DATASET RECORDS →
—————
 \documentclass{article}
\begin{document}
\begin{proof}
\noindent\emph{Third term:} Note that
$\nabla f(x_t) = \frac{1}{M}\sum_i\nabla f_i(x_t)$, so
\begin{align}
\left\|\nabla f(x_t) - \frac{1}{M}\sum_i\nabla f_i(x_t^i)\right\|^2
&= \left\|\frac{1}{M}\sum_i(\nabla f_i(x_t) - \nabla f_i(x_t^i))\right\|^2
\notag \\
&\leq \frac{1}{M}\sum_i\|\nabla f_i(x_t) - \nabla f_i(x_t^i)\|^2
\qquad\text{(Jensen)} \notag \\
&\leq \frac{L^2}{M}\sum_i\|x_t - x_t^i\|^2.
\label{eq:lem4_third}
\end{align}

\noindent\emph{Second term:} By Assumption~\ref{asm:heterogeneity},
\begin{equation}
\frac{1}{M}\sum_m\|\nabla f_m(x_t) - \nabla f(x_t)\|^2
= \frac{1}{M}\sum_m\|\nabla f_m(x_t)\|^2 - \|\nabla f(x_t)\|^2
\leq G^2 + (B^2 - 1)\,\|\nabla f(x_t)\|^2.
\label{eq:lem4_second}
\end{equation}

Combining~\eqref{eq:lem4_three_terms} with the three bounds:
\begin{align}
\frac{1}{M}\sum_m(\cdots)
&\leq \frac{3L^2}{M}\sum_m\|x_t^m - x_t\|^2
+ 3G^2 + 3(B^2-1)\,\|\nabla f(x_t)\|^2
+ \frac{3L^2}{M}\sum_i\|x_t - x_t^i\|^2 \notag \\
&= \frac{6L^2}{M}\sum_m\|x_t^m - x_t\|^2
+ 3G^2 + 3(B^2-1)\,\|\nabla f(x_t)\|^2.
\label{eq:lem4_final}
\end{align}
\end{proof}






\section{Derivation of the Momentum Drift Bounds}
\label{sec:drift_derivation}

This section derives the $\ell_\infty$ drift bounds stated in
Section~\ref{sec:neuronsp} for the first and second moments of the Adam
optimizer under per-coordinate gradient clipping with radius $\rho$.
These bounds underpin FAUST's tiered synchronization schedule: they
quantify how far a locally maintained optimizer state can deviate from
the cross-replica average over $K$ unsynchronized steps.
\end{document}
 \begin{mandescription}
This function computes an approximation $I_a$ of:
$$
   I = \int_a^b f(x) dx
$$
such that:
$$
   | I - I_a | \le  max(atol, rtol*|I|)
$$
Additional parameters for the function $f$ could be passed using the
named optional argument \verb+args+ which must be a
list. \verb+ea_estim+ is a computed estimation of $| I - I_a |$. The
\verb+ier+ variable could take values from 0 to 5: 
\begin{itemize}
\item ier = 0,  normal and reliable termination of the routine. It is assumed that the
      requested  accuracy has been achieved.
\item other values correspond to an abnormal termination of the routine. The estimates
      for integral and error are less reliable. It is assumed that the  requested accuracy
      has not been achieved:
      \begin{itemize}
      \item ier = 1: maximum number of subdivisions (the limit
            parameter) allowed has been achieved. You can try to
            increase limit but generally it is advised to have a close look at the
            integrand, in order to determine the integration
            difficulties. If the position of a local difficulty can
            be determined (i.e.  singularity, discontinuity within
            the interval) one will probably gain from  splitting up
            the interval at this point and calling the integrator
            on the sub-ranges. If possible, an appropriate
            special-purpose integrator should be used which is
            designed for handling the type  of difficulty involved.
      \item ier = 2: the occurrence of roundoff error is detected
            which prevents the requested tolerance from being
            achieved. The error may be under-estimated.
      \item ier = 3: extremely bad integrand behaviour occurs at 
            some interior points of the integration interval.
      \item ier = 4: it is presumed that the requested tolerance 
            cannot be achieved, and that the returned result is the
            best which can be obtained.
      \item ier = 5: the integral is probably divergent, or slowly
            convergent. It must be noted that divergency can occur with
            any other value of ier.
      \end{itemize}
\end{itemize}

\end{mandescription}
—————
PROBLEM →
Apply a filter for "integration" to the data above, then copy each line that matches.

ANSWER TO THE PROBLEM →
            integrand, in order to determine the integration
            some interior points of the integration interval.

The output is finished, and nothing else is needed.